** Task **
Your task is to repeat the listing exactly.
═══
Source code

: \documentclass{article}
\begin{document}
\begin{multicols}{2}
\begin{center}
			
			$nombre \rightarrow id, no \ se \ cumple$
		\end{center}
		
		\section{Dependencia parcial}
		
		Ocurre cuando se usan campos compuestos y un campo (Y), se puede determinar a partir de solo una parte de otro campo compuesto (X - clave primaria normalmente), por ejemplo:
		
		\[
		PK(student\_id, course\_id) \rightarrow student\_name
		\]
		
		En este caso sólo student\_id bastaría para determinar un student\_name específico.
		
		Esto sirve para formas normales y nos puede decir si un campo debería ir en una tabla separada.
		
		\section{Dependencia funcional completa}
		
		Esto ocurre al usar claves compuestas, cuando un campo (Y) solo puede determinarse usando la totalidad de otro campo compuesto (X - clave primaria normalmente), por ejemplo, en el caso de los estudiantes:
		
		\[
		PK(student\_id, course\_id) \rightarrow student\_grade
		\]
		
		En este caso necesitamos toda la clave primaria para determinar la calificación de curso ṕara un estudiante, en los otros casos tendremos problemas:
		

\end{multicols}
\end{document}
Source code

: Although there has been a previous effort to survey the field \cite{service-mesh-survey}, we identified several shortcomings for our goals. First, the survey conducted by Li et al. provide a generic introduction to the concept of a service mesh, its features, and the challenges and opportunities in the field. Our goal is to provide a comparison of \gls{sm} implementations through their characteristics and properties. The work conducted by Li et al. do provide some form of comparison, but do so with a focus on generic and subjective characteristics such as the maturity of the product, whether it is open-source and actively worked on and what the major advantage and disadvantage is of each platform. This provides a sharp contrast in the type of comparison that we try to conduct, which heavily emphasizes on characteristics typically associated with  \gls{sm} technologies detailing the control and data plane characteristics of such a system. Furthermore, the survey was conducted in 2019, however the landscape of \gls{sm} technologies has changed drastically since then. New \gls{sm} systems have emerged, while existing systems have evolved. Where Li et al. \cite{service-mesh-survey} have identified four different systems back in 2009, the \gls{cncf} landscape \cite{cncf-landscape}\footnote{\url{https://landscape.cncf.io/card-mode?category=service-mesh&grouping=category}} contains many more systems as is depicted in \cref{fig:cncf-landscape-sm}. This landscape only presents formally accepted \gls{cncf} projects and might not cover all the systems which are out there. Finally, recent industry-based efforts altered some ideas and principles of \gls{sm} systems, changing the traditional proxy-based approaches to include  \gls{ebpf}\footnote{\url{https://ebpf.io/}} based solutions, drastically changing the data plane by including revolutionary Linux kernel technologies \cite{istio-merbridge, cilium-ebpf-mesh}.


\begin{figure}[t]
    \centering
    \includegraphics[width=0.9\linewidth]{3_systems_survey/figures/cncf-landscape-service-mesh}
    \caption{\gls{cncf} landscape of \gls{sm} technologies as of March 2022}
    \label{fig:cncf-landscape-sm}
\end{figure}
═══
** Result for this exercise **
Source code

: \documentclass{article}
\begin{document}
\begin{multicols}{2}
\begin{center}
			
			$nombre \rightarrow id, no \ se \ cumple$
		\end{center}
		
		\section{Dependencia parcial}
		
		Ocurre cuando se usan campos compuestos y un campo (Y), se puede determinar a partir de solo una parte de otro campo compuesto (X - clave primaria normalmente), por ejemplo:
		
		\[
		PK(student\_id, course\_id) \rightarrow student\_name
		\]
		
		En este caso sólo student\_id bastaría para determinar un student\_name específico.
		
		Esto sirve para formas normales y nos puede decir si un campo debería ir en una tabla separada.
		
		\section{Dependencia funcional completa}
		
		Esto ocurre al usar claves compuestas, cuando un campo (Y) solo puede determinarse usando la totalidad de otro campo compuesto (X - clave primaria normalmente), por ejemplo, en el caso de los estudiantes:
		
		\[
		PK(student\_id, course\_id) \rightarrow student\_grade
		\]
		
		En este caso necesitamos toda la clave primaria para determinar la calificación de curso ṕara un estudiante, en los otros casos tendremos problemas:
		

\end{multicols}
\end{document}
Source code

: Although there has been a previous effort to survey the field \cite{service-mesh-survey}, we identified several shortcomings for our goals. First, the survey conducted by Li et al. provide a generic introduction to the concept of a service mesh, its features, and the challenges and opportunities in the field. Our goal is to provide a comparison of \gls{sm} implementations through their characteristics and properties. The work conducted by Li et al. do provide some form of comparison, but do so with a focus on generic and subjective characteristics such as the maturity of the product, whether it is open-source and actively worked on and what the major advantage and disadvantage is of each platform. This provides a sharp contrast in the type of comparison that we try to conduct, which heavily emphasizes on characteristics typically associated with  \gls{sm} technologies detailing the control and data plane characteristics of such a system. Furthermore, the survey was conducted in 2019, however the landscape of \gls{sm} technologies has changed drastically since then. New \gls{sm} systems have emerged, while existing systems have evolved. Where Li et al. \cite{service-mesh-survey} have identified four different systems back in 2009, the \gls{cncf} landscape \cite{cncf-landscape}\footnote{\url{https://landscape.cncf.io/card-mode?category=service-mesh&grouping=category}} contains many more systems as is depicted in \cref{fig:cncf-landscape-sm}. This landscape only presents formally accepted \gls{cncf} projects and might not cover all the systems which are out there. Finally, recent industry-based efforts altered some ideas and principles of \gls{sm} systems, changing the traditional proxy-based approaches to include  \gls{ebpf}\footnote{\url{https://ebpf.io/}} based solutions, drastically changing the data plane by including revolutionary Linux kernel technologies \cite{istio-merbridge, cilium-ebpf-mesh}.


\begin{figure}[t]
    \centering
    \includegraphics[width=0.9\linewidth]{3_systems_survey/figures/cncf-landscape-service-mesh}
    \caption{\gls{cncf} landscape of \gls{sm} technologies as of March 2022}
    \label{fig:cncf-landscape-sm}
\end{figure}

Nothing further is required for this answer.